Arab MK after Terrorist Kills Jew: “Settlers have no right to self-defense.”

Arab MK Zahalka refuses to condemn the stabbing to death of a young father of 5 saying ‘Settlers have no right to self defense.’

By Maayana Miskin


Member of Knesset Jamal Zahalka has refused to condemn the murder Tuesday of a young father-of-five. A terrorist stabbed actor Evyatar “Napo” Borovsky to death as he waited for a ride at the Tapuach Junction.

Zahalka, of the controversial Balad party, declined to condemn the slaying during a heated debate with MK Orit Struk and others over a proposal to allow Jews living in Judea and Samaria (Shomron) to shoot home invaders, as is legal elsewhere in Israel.
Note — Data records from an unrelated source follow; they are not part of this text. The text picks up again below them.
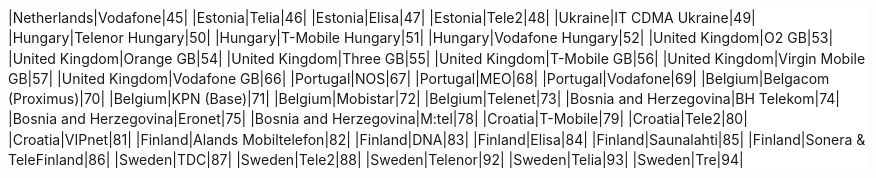 |Netherlands|Vodafone|45|
|Estonia|Telia|46|
|Estonia|Elisa|47|
|Estonia|Tele2|48|
|Ukraine|IT CDMA Ukraine|49|
|Hungary|Telenor Hungary|50|
|Hungary|T-Mobile Hungary|51|
|Hungary|Vodafone Hungary|52|
|United Kingdom|O2 GB|53|
|United Kingdom|Orange GB|54|
|United Kingdom|Three GB|55|
|United Kingdom|T-Mobile GB|56|
|United Kingdom|Virgin Mobile GB|57|
|United Kingdom|Vodafone GB|66|
|Portugal|NOS|67|
|Portugal|MEO|68|
|Portugal|Vodafone|69|
|Belgium|Belgacom (Proximus)|70|
|Belgium|KPN (Base)|71|
|Belgium|Mobistar|72|
|Belgium|Telenet|73|
|Bosnia and Herzegovina|BH Telekom|74|
|Bosnia and Herzegovina|Eronet|75|
|Bosnia and Herzegovina|M:tel|78|
|Croatia|T-Mobile|79|
|Croatia|Tele2|80|
|Croatia|VIPnet|81|
|Finland|Alands Mobiltelefon|82|
|Finland|DNA|83|
|Finland|Elisa|84|
|Finland|Saunalahti|85|
|Finland|Sonera &amp; TeleFinland|86|
|Sweden|TDC|87|
|Sweden|Tele2|88|
|Sweden|Telenor|92|
|Sweden|Telia|93|
|Sweden|Tre|94|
The proposal was discussed Tuesday in the Knesset’s Constitution, Law and Justice Committee.

“You’re a racist fascist,” Zahalka told Struk. “You want to murder people… Settlers have no right to self-defense.”

When asked to condemn Tuesday’s attack, Zahalka instead addressed Israelis living in Judea and Samaria. “Get out of there. You’re thieves and criminals. You come to steal and to take what belongs to us…. The solution is that you leave,” he said.

MK David Rotem (Likud), a resident of the city of Efrat in Judea, responded simply, “Keep dreaming.”

Returning to the debate over weapons use, the IDF’s legal advisor for Judea and Samaria, Colonel Doron Ben-Barak, explained that many of the weapons used to protect Israeli communities in the region were issued by the military. “The army that issues the weapons has a right to determine the policy regarding opening fire,” he argued.

Regarding the possibility of extending the Dromi Law, which allows Israeli homeowners to shoot to protect their farms or other property, he said, “Not every harm to property justifies opening fire.” However, he said, in practice, a homeowner in Judea or Samaria who used an IDF-issued gun to open fire on an intruder who he believed posed a threat would not face trial.

MK Merav Michaeli of the Labor party objected to extending the Dromi Law. “The situation is already very volatile,” she said. “There is no need to extend the open-fire orders.”